Given entries Start Marker

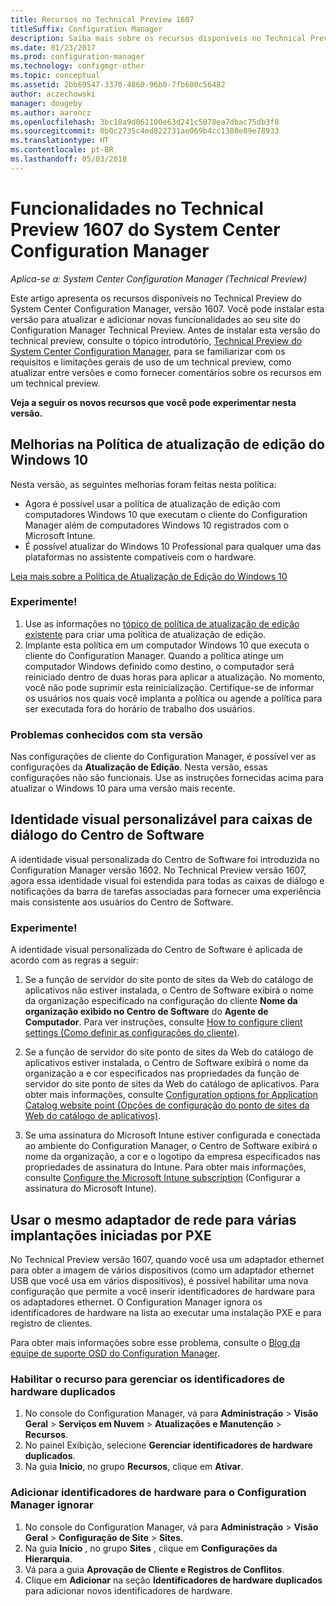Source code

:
 ```yaml
---
title: Recursos no Technical Preview 1607
titleSuffix: Configuration Manager
description: Saiba mais sobre os recursos disponíveis no Technical Preview do System Center Configuration Manager, versão 1607.
ms.date: 01/23/2017
ms.prod: configuration-manager
ms.technology: configmgr-other
ms.topic: conceptual
ms.assetid: 2bb69547-3370-4860-96b0-7fb600c56482
author: aczechowski
manager: dougeby
ms.author: aaroncz
ms.openlocfilehash: 3bc18a9d061100e63d241c5078ea7dbac75db3f8
ms.sourcegitcommit: 0b0c2735c4ed822731ae069b4cc1380e89e78933
ms.translationtype: HT
ms.contentlocale: pt-BR
ms.lasthandoff: 05/03/2018
---
```

# <a name="capabilities-in-technical-preview-1607-for-system-center-configuration-manager"></a>Funcionalidades no Technical Preview 1607 do System Center Configuration Manager

*Aplica-se a: System Center Configuration Manager (Technical Preview)*

Este artigo apresenta os recursos disponíveis no Technical Preview do System Center Configuration Manager, versão 1607. Você pode instalar esta versão para atualizar e adicionar novas funcionalidades ao seu site do Configuration Manager Technical Preview.      Antes de instalar esta versão do technical preview, consulte o tópico introdutório, [Technical Preview do System Center Configuration Manager](../../core/get-started/technical-preview.md), para se familiarizar com os requisitos e limitações gerais de uso de um technical preview, como atualizar entre versões e como fornecer comentários sobre os recursos em um technical preview.    


**Veja a seguir os novos recursos que você pode experimentar nesta versão.**  

## <a name="dmp_edition"></a>Melhorias na Política de atualização de edição do Windows 10

Nesta versão, as seguintes melhorias foram feitas nesta política:

* Agora é possível usar a política de atualização de edição com computadores Windows 10 que executam o cliente do Configuration Manager além de computadores Windows 10 registrados com o Microsoft Intune.
* É possível atualizar do Windows 10 Professional para qualquer uma das plataformas no assistente compatíveis com o hardware.

[Leia mais sobre a Política de Atualização de Edição do Windows 10](/sccm/compliance/deploy-use/upgrade-windows-version)

### <a name="try-it-out"></a>Experimente!

1. Use as informações no [tópico de política de atualização de edição existente](/sccm/compliance/deploy-use/upgrade-windows-version) para criar uma política de atualização de edição.
2. Implante esta política em um computador Windows 10 que executa o cliente do Configuration Manager.
Quando a política atinge um computador Windows definido como destino, o computador será reiniciado dentro de duas horas para aplicar a atualização. No momento, você não pode suprimir esta reinicialização. Certifique-se de informar os usuários nos quais você implanta a política ou agende a política para ser executada fora do horário de trabalho dos usuários.

### <a name="known-issue-with-this-release"></a>Problemas conhecidos com sta versão
Nas configurações de cliente do Configuration Manager, é possível ver as configurações da **Atualização de Edição**. Nesta versão, essas configurações não são funcionais. Use as instruções fornecidas acima para atualizar o Windows 10 para uma versão mais recente.

## <a name="customizable-branding-for-software-center-dialogs"></a>Identidade visual personalizável para caixas de diálogo do Centro de Software

A identidade visual personalizada do Centro de Software foi introduzida no Configuration Manager versão 1602. No Technical Preview versão 1607, agora essa identidade visual foi estendida para todas as caixas de diálogo e notificações da barra de tarefas associadas para fornecer uma experiência mais consistente aos usuários do Centro de Software.

### <a name="try-it-out"></a>Experimente!

A identidade visual personalizada do Centro de Software é aplicada de acordo com as regras a seguir:

1. Se a função de servidor do site ponto de sites da Web do catálogo de aplicativos não estiver instalada, o Centro de Software exibirá o nome da organização especificado na configuração do cliente **Nome da organização exibido no Centro de Software** do **Agente de Computador**. Para ver instruções, consulte [How to configure client settings (Como definir as configurações do cliente)](../../core/clients/deploy/configure-client-settings.md).

2. Se a função de servidor do site ponto de sites da Web do catálogo de aplicativos estiver instalada, o Centro de Software exibirá o nome da organização a e cor especificados nas propriedades da função de servidor do site ponto de sites da Web do catálogo de aplicativos. Para obter mais informações, consulte [Configuration options for Application Catalog website point (Opções de configuração do ponto de sites da Web do catálogo de aplicativos)](../../core/servers/deploy/configure/configuration-options-for-site-system-roles.md#BKMK_ApplicationCatalog_Website).

3. Se uma assinatura do Microsoft Intune estiver configurada e conectada ao ambiente do Configuration Manager, o Centro de Software exibirá o nome da organização, a cor e o logotipo da empresa especificados nas propriedades de assinatura do Intune. Para obter mais informações, consulte [Configure the Microsoft Intune subscription](/mdm/deploy-use/configure-intune-subscription) (Configurar a assinatura do Microsoft Intune).

## <a name="use-the-same-network-adapter-for-multiple-pxe-initiated-deployments"></a>Usar o mesmo adaptador de rede para várias implantações iniciadas por PXE
No Technical Preview versão 1607, quando você usa um adaptador ethernet para obter a imagem de vários dispositivos (como um adaptador ethernet USB que você usa em vários dispositivos), é possível habilitar uma nova configuração que permite a você inserir identificadores de hardware para os adaptadores ethernet. O Configuration Manager ignora os identificadores de hardware na lista ao executar uma instalação PXE e para registro de clientes.

Para obter mais informações sobre esse problema, consulte o [Blog da equipe de suporte OSD do Configuration Manager](https://blogs.technet.microsoft.com/system_center_configuration_manager_operating_system_deployment_support_blog/2015/08/27/reusing-the-same-nic-for-multiple-pxe-initiated-deployments-in-system-center-configuration-manger-osd/).  

### <a name="enable-the-feature-to-manage-duplicate-hardware-identifiers"></a>Habilitar o recurso para gerenciar os identificadores de hardware duplicados  
1. No console do Configuration Manager, vá para **Administração** > **Visão Geral** > **Serviços em Nuvem** > **Atualizações e Manutenção** > **Recursos**.
2. No painel Exibição, selecione **Gerenciar identificadores de hardware duplicados**.
3. Na guia **Início**, no grupo **Recursos**, clique em **Ativar**.

### <a name="add-hardware-identifiers-for-configuration-manager-to-ignore"></a>Adicionar identificadores de hardware para o Configuration Manager ignorar  
1. No console do Configuration Manager, vá para **Administração** > **Visão Geral** > **Configuração de Site** > **Sites**.
2. Na guia **Início** , no grupo **Sites** , clique em **Configurações da Hierarquia**.
3. Vá para a guia **Aprovação de Cliente e Registros de Conflitos**.
4. Clique em **Adicionar** na seção **Identificadores de hardware duplicados** para adicionar novos identificadores de hardware.
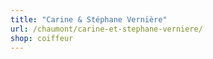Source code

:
 ```yaml
---
title: "Carine & Stéphane Vernière"
url: /chaumont/carine-et-stephane-verniere/
shop: coiffeur
---
```

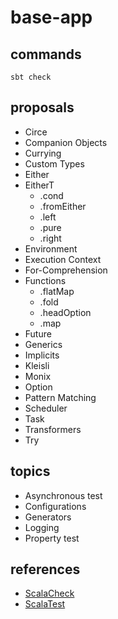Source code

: # base-app

## commands

```base
sbt check
```

## proposals

- Circe
- Companion Objects
- Currying
- Custom Types
- Either
- EitherT
  - .cond
  - .fromEither
  - .left
  - .pure
  - .right
- Environment
- Execution Context
- For-Comprehension
- Functions
  - .flatMap
  - .fold
  - .headOption
  - .map
- Future
- Generics
- Implicits
- Kleisli
- Monix
- Option
- Pattern Matching
- Scheduler
- Task
- Transformers
- Try

## topics

- Asynchronous test
- Configurations
- Generators
- Logging
- Property test

## references

- [ScalaCheck](https://github.com/typelevel/scalacheck/blob/main/doc/UserGuide.md)
- [ScalaTest](https://www.scalatest.org/user_guide/selecting_a_style)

Given entries End Marker

> [Assigned task]:
Retype the data word for word and keep the pictures out of it.

> [Written solution]:
Source code

:
 ```yaml
---
title: Recursos no Technical Preview 1607
titleSuffix: Configuration Manager
description: Saiba mais sobre os recursos disponíveis no Technical Preview do System Center Configuration Manager, versão 1607.
ms.date: 01/23/2017
ms.prod: configuration-manager
ms.technology: configmgr-other
ms.topic: conceptual
ms.assetid: 2bb69547-3370-4860-96b0-7fb600c56482
author: aczechowski
manager: dougeby
ms.author: aaroncz
ms.openlocfilehash: 3bc18a9d061100e63d241c5078ea7dbac75db3f8
ms.sourcegitcommit: 0b0c2735c4ed822731ae069b4cc1380e89e78933
ms.translationtype: HT
ms.contentlocale: pt-BR
ms.lasthandoff: 05/03/2018
---
```

# <a name="capabilities-in-technical-preview-1607-for-system-center-configuration-manager"></a>Funcionalidades no Technical Preview 1607 do System Center Configuration Manager

*Aplica-se a: System Center Configuration Manager (Technical Preview)*

Este artigo apresenta os recursos disponíveis no Technical Preview do System Center Configuration Manager, versão 1607. Você pode instalar esta versão para atualizar e adicionar novas funcionalidades ao seu site do Configuration Manager Technical Preview.      Antes de instalar esta versão do technical preview, consulte o tópico introdutório, [Technical Preview do System Center Configuration Manager](../../core/get-started/technical-preview.md), para se familiarizar com os requisitos e limitações gerais de uso de um technical preview, como atualizar entre versões e como fornecer comentários sobre os recursos em um technical preview.    


**Veja a seguir os novos recursos que você pode experimentar nesta versão.**  

## <a name="dmp_edition"></a>Melhorias na Política de atualização de edição do Windows 10

Nesta versão, as seguintes melhorias foram feitas nesta política:

* Agora é possível usar a política de atualização de edição com computadores Windows 10 que executam o cliente do Configuration Manager além de computadores Windows 10 registrados com o Microsoft Intune.
* É possível atualizar do Windows 10 Professional para qualquer uma das plataformas no assistente compatíveis com o hardware.

[Leia mais sobre a Política de Atualização de Edição do Windows 10](/sccm/compliance/deploy-use/upgrade-windows-version)

### <a name="try-it-out"></a>Experimente!

1. Use as informações no [tópico de política de atualização de edição existente](/sccm/compliance/deploy-use/upgrade-windows-version) para criar uma política de atualização de edição.
2. Implante esta política em um computador Windows 10 que executa o cliente do Configuration Manager.
Quando a política atinge um computador Windows definido como destino, o computador será reiniciado dentro de duas horas para aplicar a atualização. No momento, você não pode suprimir esta reinicialização. Certifique-se de informar os usuários nos quais você implanta a política ou agende a política para ser executada fora do horário de trabalho dos usuários.

### <a name="known-issue-with-this-release"></a>Problemas conhecidos com sta versão
Nas configurações de cliente do Configuration Manager, é possível ver as configurações da **Atualização de Edição**. Nesta versão, essas configurações não são funcionais. Use as instruções fornecidas acima para atualizar o Windows 10 para uma versão mais recente.

## <a name="customizable-branding-for-software-center-dialogs"></a>Identidade visual personalizável para caixas de diálogo do Centro de Software

A identidade visual personalizada do Centro de Software foi introduzida no Configuration Manager versão 1602. No Technical Preview versão 1607, agora essa identidade visual foi estendida para todas as caixas de diálogo e notificações da barra de tarefas associadas para fornecer uma experiência mais consistente aos usuários do Centro de Software.

### <a name="try-it-out"></a>Experimente!

A identidade visual personalizada do Centro de Software é aplicada de acordo com as regras a seguir:

1. Se a função de servidor do site ponto de sites da Web do catálogo de aplicativos não estiver instalada, o Centro de Software exibirá o nome da organização especificado na configuração do cliente **Nome da organização exibido no Centro de Software** do **Agente de Computador**. Para ver instruções, consulte [How to configure client settings (Como definir as configurações do cliente)](../../core/clients/deploy/configure-client-settings.md).

2. Se a função de servidor do site ponto de sites da Web do catálogo de aplicativos estiver instalada, o Centro de Software exibirá o nome da organização a e cor especificados nas propriedades da função de servidor do site ponto de sites da Web do catálogo de aplicativos. Para obter mais informações, consulte [Configuration options for Application Catalog website point (Opções de configuração do ponto de sites da Web do catálogo de aplicativos)](../../core/servers/deploy/configure/configuration-options-for-site-system-roles.md#BKMK_ApplicationCatalog_Website).

3. Se uma assinatura do Microsoft Intune estiver configurada e conectada ao ambiente do Configuration Manager, o Centro de Software exibirá o nome da organização, a cor e o logotipo da empresa especificados nas propriedades de assinatura do Intune. Para obter mais informações, consulte [Configure the Microsoft Intune subscription](/mdm/deploy-use/configure-intune-subscription) (Configurar a assinatura do Microsoft Intune).

## <a name="use-the-same-network-adapter-for-multiple-pxe-initiated-deployments"></a>Usar o mesmo adaptador de rede para várias implantações iniciadas por PXE
No Technical Preview versão 1607, quando você usa um adaptador ethernet para obter a imagem de vários dispositivos (como um adaptador ethernet USB que você usa em vários dispositivos), é possível habilitar uma nova configuração que permite a você inserir identificadores de hardware para os adaptadores ethernet. O Configuration Manager ignora os identificadores de hardware na lista ao executar uma instalação PXE e para registro de clientes.

Para obter mais informações sobre esse problema, consulte o [Blog da equipe de suporte OSD do Configuration Manager](https://blogs.technet.microsoft.com/system_center_configuration_manager_operating_system_deployment_support_blog/2015/08/27/reusing-the-same-nic-for-multiple-pxe-initiated-deployments-in-system-center-configuration-manger-osd/).  

### <a name="enable-the-feature-to-manage-duplicate-hardware-identifiers"></a>Habilitar o recurso para gerenciar os identificadores de hardware duplicados  
1. No console do Configuration Manager, vá para **Administração** > **Visão Geral** > **Serviços em Nuvem** > **Atualizações e Manutenção** > **Recursos**.
2. No painel Exibição, selecione **Gerenciar identificadores de hardware duplicados**.
3. Na guia **Início**, no grupo **Recursos**, clique em **Ativar**.

### <a name="add-hardware-identifiers-for-configuration-manager-to-ignore"></a>Adicionar identificadores de hardware para o Configuration Manager ignorar  
1. No console do Configuration Manager, vá para **Administração** > **Visão Geral** > **Configuração de Site** > **Sites**.
2. Na guia **Início** , no grupo **Sites** , clique em **Configurações da Hierarquia**.
3. Vá para a guia **Aprovação de Cliente e Registros de Conflitos**.
4. Clique em **Adicionar** na seção **Identificadores de hardware duplicados** para adicionar novos identificadores de hardware.
Source code

:
 ```yaml
---
title: "Carine & Stéphane Vernière"
url: /chaumont/carine-et-stephane-verniere/
shop: coiffeur
---
```

Source code

: # base-app

## commands

```base
sbt check
```

## proposals

- Circe
- Companion Objects
- Currying
- Custom Types
- Either
- EitherT
  - .cond
  - .fromEither
  - .left
  - .pure
  - .right
- Environment
- Execution Context
- For-Comprehension
- Functions
  - .flatMap
  - .fold
  - .headOption
  - .map
- Future
- Generics
- Implicits
- Kleisli
- Monix
- Option
- Pattern Matching
- Scheduler
- Task
- Transformers
- Try

## topics

- Asynchronous test
- Configurations
- Generators
- Logging
- Property test

## references

- [ScalaCheck](https://github.com/typelevel/scalacheck/blob/main/doc/UserGuide.md)
- [ScalaTest](https://www.scalatest.org/user_guide/selecting_a_style)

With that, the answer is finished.